Sunday, 17 July 2016

Two VoLTE Deployment Case Studies

Back in 2011, I was right in predicting that we will not see VoLTE as early as everyone had predicted. Looking through my twitter archive, I would say I was about right.



The big issue with VoLTE has always been the complexity. In a post last year I provided a quote from China Mobile group vice-president Mr.Liu Aili, "VoLTE network deployment is the one of the most difficult project ever, the implementation complexity and workload is unparalleled in history".



From a recent information published by IHS, there will only be 310 million subscribers by end of 2016 and 2020 is when 1 billion subscribers can make use of VoLTE. I think the number will probably be much higher as we will have VoLTE by stealth.


Below are couple of case studies, one from SK Telecom, presented by Chloe(Go-Eun) Lee and other from Henry Wong, CTO Mobile Engineering, Hong Kong Telecom (HKT). Hope you find them informative and useful.






9 comments:

Michel Houde said...

is it possible to get the pdf of the presentation?
it is hard to see the graphs on the clip

Zahid Ghadialy said...

Sorry Michel, don't have it myself.

Roland Clothier (via 3GPP LTE/LTE-A Standards Linkedin group) said...

nice referenced quote: "VoLTE network deployment is the one of the most difficult project ever, the implementation complexity and workload is unparalleled in history".

Dennis Lanоv (via 3GPP LTE/LTE-A Standards Linkedin group) said...

Thank you for sharing.

It will require to find a lot of technical solutions to make VOLTE an industry standard due to technology complexity, interoperability / roaming specs and customer experience measurements (which has to be end-to-end). And from business prospective it will require additional CAPEX along with maintenance for new elements in the network.

Here is something to think about – Net Neutrality says that all traffic has be to treated equally – does that mean that voice traffic via your Skype/Viber/etc has to be treated same way as your VOLTE? When we say treated same that means same QoS.

Jerome Antonyraj Arokkiam (via 3GPP LTE/LTE-A Standards Linkedin group) said...

Dennis, with all-ip networking, I would have thought that a voice call over ip will replace the traditional VoLTE in the long run, with the existing call admission controls shifted into QoS for voip and possible video calls. I am not sure if the operators have a different perspective due to the complexity in converting all the existing VoLTE calls into voip calls, by infrastructure and policy changes.

Dennis Lanоv (via 3GPP LTE/LTE-A Standards Linkedin group) said...

Jerome, I would agree with you from the technology and business prospective that make sense but operators has to provide location for E911 service - emergency services in the US and FCC has requirements for preciseness of the location triangulation while any general voice call over ip (e.g. Skype) does not provide location. If operators does not comply with FCC they will take their license...

Jerome Antonyraj Arokkiam (via 3GPP LTE/LTE-A Standards Linkedin group) said...
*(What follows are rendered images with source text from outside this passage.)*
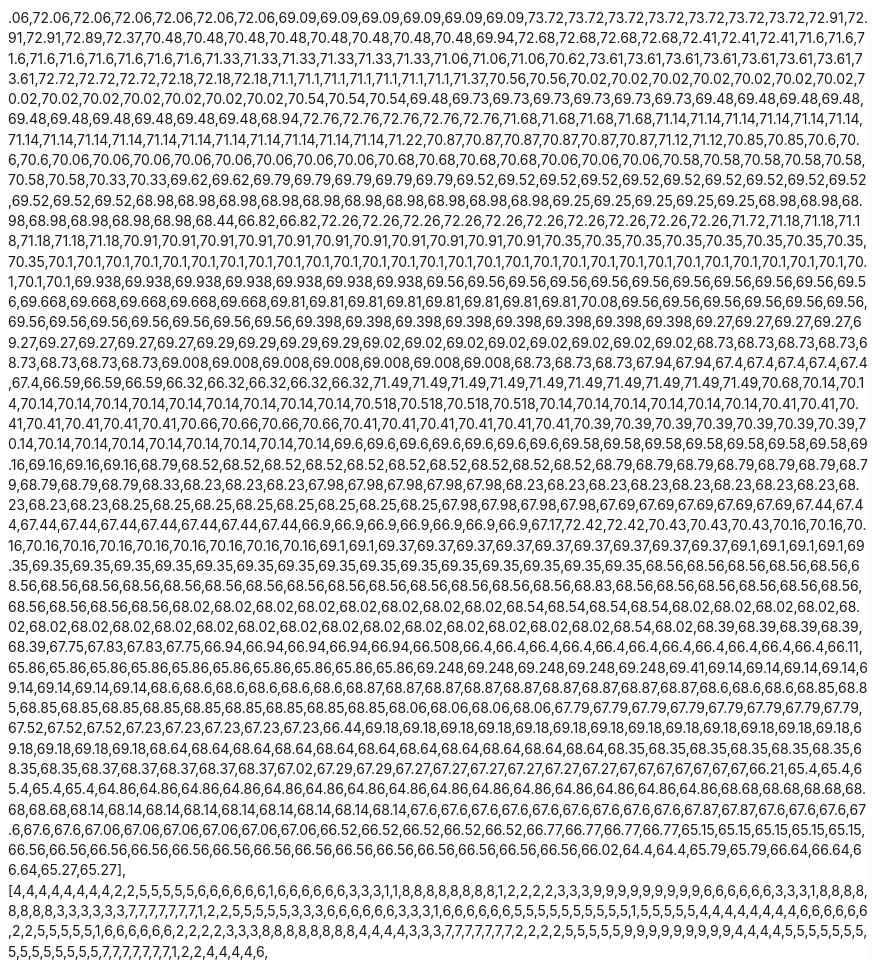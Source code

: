 .06,72.06,72.06,72.06,72.06,72.06,72.06,69.09,69.09,69.09,69.09,69.09,69.09,73.72,73.72,73.72,73.72,73.72,73.72,73.72,72.91,72.91,72.91,72.89,72.37,70.48,70.48,70.48,70.48,70.48,70.48,70.48,70.48,69.94,72.68,72.68,72.68,72.68,72.41,72.41,72.41,71.6,71.6,71.6,71.6,71.6,71.6,71.6,71.6,71.6,71.33,71.33,71.33,71.33,71.33,71.33,71.06,71.06,71.06,70.62,73.61,73.61,73.61,73.61,73.61,73.61,73.61,73.61,72.72,72.72,72.72,72.18,72.18,72.18,71.1,71.1,71.1,71.1,71.1,71.1,71.1,71.37,70.56,70.56,70.02,70.02,70.02,70.02,70.02,70.02,70.02,70.02,70.02,70.02,70.02,70.02,70.02,70.02,70.54,70.54,70.54,69.48,69.73,69.73,69.73,69.73,69.73,69.73,69.48,69.48,69.48,69.48,69.48,69.48,69.48,69.48,69.48,69.48,68.94,72.76,72.76,72.76,72.76,72.76,71.68,71.68,71.68,71.68,71.14,71.14,71.14,71.14,71.14,71.14,71.14,71.14,71.14,71.14,71.14,71.14,71.14,71.14,71.14,71.14,71.14,71.22,70.87,70.87,70.87,70.87,70.87,70.87,71.12,71.12,70.85,70.85,70.6,70.6,70.6,70.06,70.06,70.06,70.06,70.06,70.06,70.06,70.06,70.68,70.68,70.68,70.68,70.06,70.06,70.06,70.58,70.58,70.58,70.58,70.58,70.58,70.58,70.33,70.33,69.62,69.62,69.79,69.79,69.79,69.79,69.79,69.52,69.52,69.52,69.52,69.52,69.52,69.52,69.52,69.52,69.52,69.52,69.52,69.52,68.98,68.98,68.98,68.98,68.98,68.98,68.98,68.98,68.98,68.98,69.25,69.25,69.25,69.25,69.25,68.98,68.98,68.98,68.98,68.98,68.98,68.98,68.44,66.82,66.82,72.26,72.26,72.26,72.26,72.26,72.26,72.26,72.26,72.26,72.26,71.72,71.18,71.18,71.18,71.18,71.18,71.18,70.91,70.91,70.91,70.91,70.91,70.91,70.91,70.91,70.91,70.91,70.91,70.35,70.35,70.35,70.35,70.35,70.35,70.35,70.35,70.35,70.1,70.1,70.1,70.1,70.1,70.1,70.1,70.1,70.1,70.1,70.1,70.1,70.1,70.1,70.1,70.1,70.1,70.1,70.1,70.1,70.1,70.1,70.1,70.1,70.1,70.1,70.1,70.1,70.1,70.1,70.1,69.938,69.938,69.938,69.938,69.938,69.938,69.938,69.56,69.56,69.56,69.56,69.56,69.56,69.56,69.56,69.56,69.56,69.56,69.668,69.668,69.668,69.668,69.668,69.81,69.81,69.81,69.81,69.81,69.81,69.81,69.81,70.08,69.56,69.56,69.56,69.56,69.56,69.56,69.56,69.56,69.56,69.56,69.56,69.56,69.56,69.398,69.398,69.398,69.398,69.398,69.398,69.398,69.398,69.27,69.27,69.27,69.27,69.27,69.27,69.27,69.27,69.27,69.29,69.29,69.29,69.29,69.02,69.02,69.02,69.02,69.02,69.02,69.02,69.02,68.73,68.73,68.73,68.73,68.73,68.73,68.73,68.73,69.008,69.008,69.008,69.008,69.008,69.008,69.008,68.73,68.73,68.73,67.94,67.94,67.4,67.4,67.4,67.4,67.4,67.4,66.59,66.59,66.59,66.32,66.32,66.32,66.32,66.32,71.49,71.49,71.49,71.49,71.49,71.49,71.49,71.49,71.49,71.49,70.68,70.14,70.14,70.14,70.14,70.14,70.14,70.14,70.14,70.14,70.14,70.14,70.518,70.518,70.518,70.518,70.14,70.14,70.14,70.14,70.14,70.14,70.41,70.41,70.41,70.41,70.41,70.41,70.41,70.66,70.66,70.66,70.66,70.41,70.41,70.41,70.41,70.41,70.41,70.39,70.39,70.39,70.39,70.39,70.39,70.39,70.14,70.14,70.14,70.14,70.14,70.14,70.14,70.14,70.14,69.6,69.6,69.6,69.6,69.6,69.6,69.6,69.58,69.58,69.58,69.58,69.58,69.58,69.58,69.16,69.16,69.16,69.16,68.79,68.52,68.52,68.52,68.52,68.52,68.52,68.52,68.52,68.52,68.52,68.79,68.79,68.79,68.79,68.79,68.79,68.79,68.79,68.79,68.79,68.33,68.23,68.23,68.23,67.98,67.98,67.98,67.98,67.98,68.23,68.23,68.23,68.23,68.23,68.23,68.23,68.23,68.23,68.23,68.23,68.25,68.25,68.25,68.25,68.25,68.25,68.25,68.25,67.98,67.98,67.98,67.98,67.69,67.69,67.69,67.69,67.69,67.44,67.44,67.44,67.44,67.44,67.44,67.44,67.44,67.44,66.9,66.9,66.9,66.9,66.9,66.9,66.9,67.17,72.42,72.42,70.43,70.43,70.43,70.16,70.16,70.16,70.16,70.16,70.16,70.16,70.16,70.16,70.16,70.16,69.1,69.1,69.37,69.37,69.37,69.37,69.37,69.37,69.37,69.37,69.37,69.1,69.1,69.1,69.1,69.35,69.35,69.35,69.35,69.35,69.35,69.35,69.35,69.35,69.35,69.35,69.35,69.35,69.35,69.35,69.35,68.56,68.56,68.56,68.56,68.56,68.56,68.56,68.56,68.56,68.56,68.56,68.56,68.56,68.56,68.56,68.56,68.56,68.56,68.56,68.83,68.56,68.56,68.56,68.56,68.56,68.56,68.56,68.56,68.56,68.56,68.02,68.02,68.02,68.02,68.02,68.02,68.02,68.02,68.54,68.54,68.54,68.54,68.02,68.02,68.02,68.02,68.02,68.02,68.02,68.02,68.02,68.02,68.02,68.02,68.02,68.02,68.02,68.02,68.02,68.02,68.02,68.54,68.02,68.39,68.39,68.39,68.39,68.39,67.75,67.83,67.83,67.75,66.94,66.94,66.94,66.94,66.94,66.508,66.4,66.4,66.4,66.4,66.4,66.4,66.4,66.4,66.4,66.4,66.4,66.11,65.86,65.86,65.86,65.86,65.86,65.86,65.86,65.86,65.86,65.86,69.248,69.248,69.248,69.248,69.248,69.41,69.14,69.14,69.14,69.14,69.14,69.14,69.14,69.14,68.6,68.6,68.6,68.6,68.6,68.6,68.87,68.87,68.87,68.87,68.87,68.87,68.87,68.87,68.87,68.6,68.6,68.6,68.85,68.85,68.85,68.85,68.85,68.85,68.85,68.85,68.85,68.85,68.85,68.06,68.06,68.06,68.06,67.79,67.79,67.79,67.79,67.79,67.79,67.79,67.79,67.52,67.52,67.52,67.23,67.23,67.23,67.23,67.23,66.44,69.18,69.18,69.18,69.18,69.18,69.18,69.18,69.18,69.18,69.18,69.18,69.18,69.18,69.18,69.18,69.18,69.18,68.64,68.64,68.64,68.64,68.64,68.64,68.64,68.64,68.64,68.64,68.64,68.35,68.35,68.35,68.35,68.35,68.35,68.35,68.35,68.37,68.37,68.37,68.37,68.37,67.02,67.29,67.29,67.27,67.27,67.27,67.27,67.27,67.27,67,67,67,67,67,67,67,66.21,65.4,65.4,65.4,65.4,65.4,64.86,64.86,64.86,64.86,64.86,64.86,64.86,64.86,64.86,64.86,64.86,64.86,64.86,64.86,64.86,68.68,68.68,68.68,68.68,68.68,68.14,68.14,68.14,68.14,68.14,68.14,68.14,68.14,68.14,67.6,67.6,67.6,67.6,67.6,67.6,67.6,67.6,67.6,67.87,67.87,67.6,67.6,67.6,67.6,67.6,67.6,67.06,67.06,67.06,67.06,67.06,67.06,66.52,66.52,66.52,66.52,66.52,66.77,66.77,66.77,66.77,65.15,65.15,65.15,65.15,65.15,66.56,66.56,66.56,66.56,66.56,66.56,66.56,66.56,66.56,66.56,66.56,66.56,66.56,66.56,66.02,64.4,64.4,65.79,65.79,66.64,66.64,66.64,65.27,65.27],[4,4,4,4,4,4,4,4,2,2,5,5,5,5,5,6,6,6,6,6,6,1,6,6,6,6,6,6,3,3,3,1,1,8,8,8,8,8,8,8,8,1,2,2,2,2,3,3,3,9,9,9,9,9,9,9,9,9,6,6,6,6,6,6,3,3,3,1,8,8,8,8,8,8,8,8,3,3,3,3,3,3,7,7,7,7,7,7,7,1,2,2,5,5,5,5,5,3,3,3,6,6,6,6,6,6,3,3,3,1,6,6,6,6,6,6,5,5,5,5,5,5,5,5,5,5,1,5,5,5,5,5,4,4,4,4,4,4,4,4,6,6,6,6,6,6,2,2,5,5,5,5,5,1,6,6,6,6,6,6,2,2,2,2,3,3,3,8,8,8,8,8,8,8,8,4,4,4,4,3,3,3,7,7,7,7,7,7,7,2,2,2,2,5,5,5,5,5,9,9,9,9,9,9,9,9,9,4,4,4,4,5,5,5,5,5,5,5,5,5,5,5,5,5,5,5,7,7,7,7,7,7,7,1,2,2,4,4,4,4,6,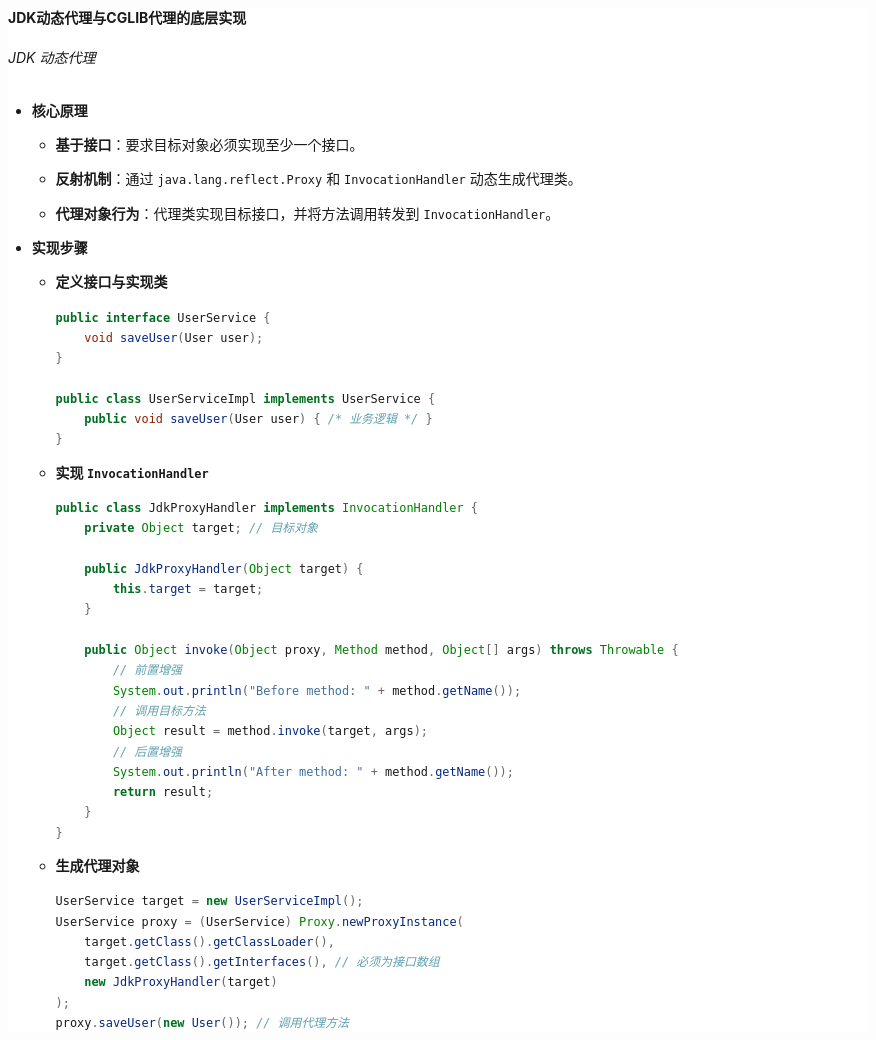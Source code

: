 #### JDK动态代理与CGLIB代理的底层实现

###### JDK 动态代理

- **核心原理**

  - **基于接口**：要求目标对象必须实现至少一个接口。

  - **反射机制**：通过 `java.lang.reflect.Proxy` 和 `InvocationHandler` 动态生成代理类。

  - **代理对象行为**：代理类实现目标接口，并将方法调用转发到 `InvocationHandler`。

- **实现步骤**

  - **定义接口与实现类**

    ```java
    public interface UserService {
        void saveUser(User user);
    }
    
    public class UserServiceImpl implements UserService {
        public void saveUser(User user) { /* 业务逻辑 */ }
    }
    ```

  - **实现 `InvocationHandler`**

    ```java
    public class JdkProxyHandler implements InvocationHandler {
        private Object target; // 目标对象
    
        public JdkProxyHandler(Object target) {
            this.target = target;
        }
    
        public Object invoke(Object proxy, Method method, Object[] args) throws Throwable {
            // 前置增强
            System.out.println("Before method: " + method.getName());
            // 调用目标方法
            Object result = method.invoke(target, args);
            // 后置增强
            System.out.println("After method: " + method.getName());
            return result;
        }
    }
    ```

  - **生成代理对象**

    ```java
    UserService target = new UserServiceImpl();
    UserService proxy = (UserService) Proxy.newProxyInstance(
        target.getClass().getClassLoader(),
        target.getClass().getInterfaces(), // 必须为接口数组
        new JdkProxyHandler(target)
    );
    proxy.saveUser(new User()); // 调用代理方法
    ```
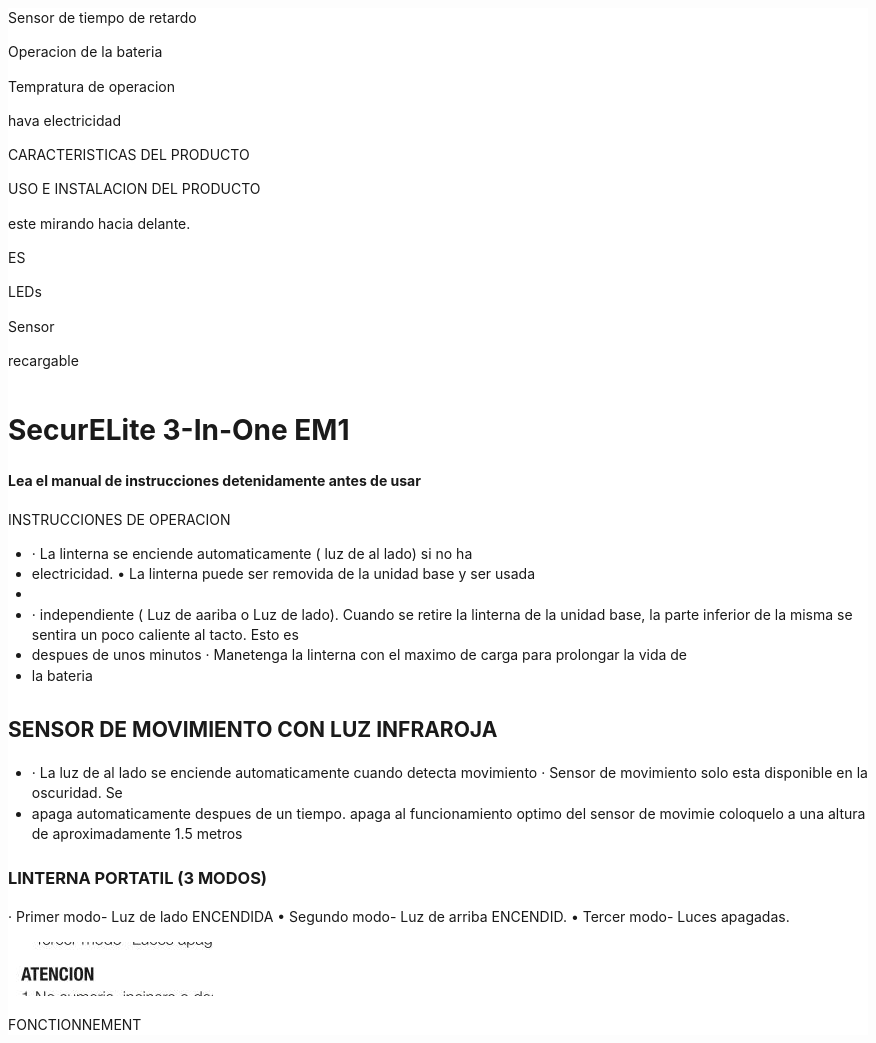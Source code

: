 Sensor de tiempo de retardo

Operacion de la bateria

Tempratura de operacion

hava electricidad

CARACTERISTICAS DEL PRODUCTO

USO E INSTALACION DEL PRODUCTO

este mirando hacia delante.

ES

LEDs

Sensor

recargable

# SecurELite 3-In-One EM1

#### Lea el manual de instrucciones detenidamente antes de usar
 INSTRUCCIONES DE OPERACION

- · La linterna se enciende automaticamente ( luz de al lado) si no ha
- electricidad. • La linterna puede ser removida de la unidad base y ser usada
- 
- · independiente ( Luz de aariba o Luz de lado).
 Cuando se retire la linterna de la unidad base, la parte inferior de la
misma se sentira un poco caliente al tacto. Esto es
- despues de unos minutos · Manetenga la linterna con el maximo de carga para prolongar la vida de
- la bateria

## SENSOR DE MOVIMIENTO CON LUZ INFRAROJA

- · La luz de al lado se enciende automaticamente cuando detecta movimiento · Sensor de movimiento solo esta disponible en la oscuridad. Se
- apaga automaticamente despues de un tiempo. apaga al funcionamiento optimo del sensor de movimie coloquelo a una altura de aproximadamente 1.5 metros

### LINTERNA PORTATIL (3 MODOS)

· Primer modo- Luz de lado ENCENDIDA • Segundo modo- Luz de arriba ENCENDID.
• Tercer modo- Luces apagadas.

![](_page_0_Picture_16.jpeg)

FONCTIONNEMENT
interesting, though I never knew of. Thank you Dennis

Dennis Lanоv (via 3GPP LTE/LTE-A Standards Linkedin group) said...

Frederic, I guess we have Rx interface that allow Application Function to enforce QoS via in VoLTE scenario. And we can potentially use the interface for IoT with external applications. I do not think we have clear-cut commercial way of doing it for external application as for now. And I think net neutrality will not prevent the technologies but rather create opportunities for individuals and firms to cover the gap and provide an APIs / solutions. For example, an API that will allow Skype to talk with various PCRFs and request QoS that is same as VoLTE’s one. It’s going to be very interesting to see how the industry will address it!!

EUGENE MATHEW (via 3GPP LTE/LTE-A Standards Linkedin group) said...

Thanks for sharing. I agree that Telecom operators are treating traffic preferentially by enforcing QOS on voice/messaging services over IP. But they don't charge extra money for services like VoLTE/IP messaging etc. In the this case treating traffic preferentially doesn't end up in creating additional revenue for Operators. Can't say they won't come up with services which cost extra like RCS services. Additionally operators have comply with FCC regulations on location tracking, Identity, lawful intercept etc.

I would be interesting to see OTT vs Operators services argument pans out in the coming years. Hope customers will have enough choice!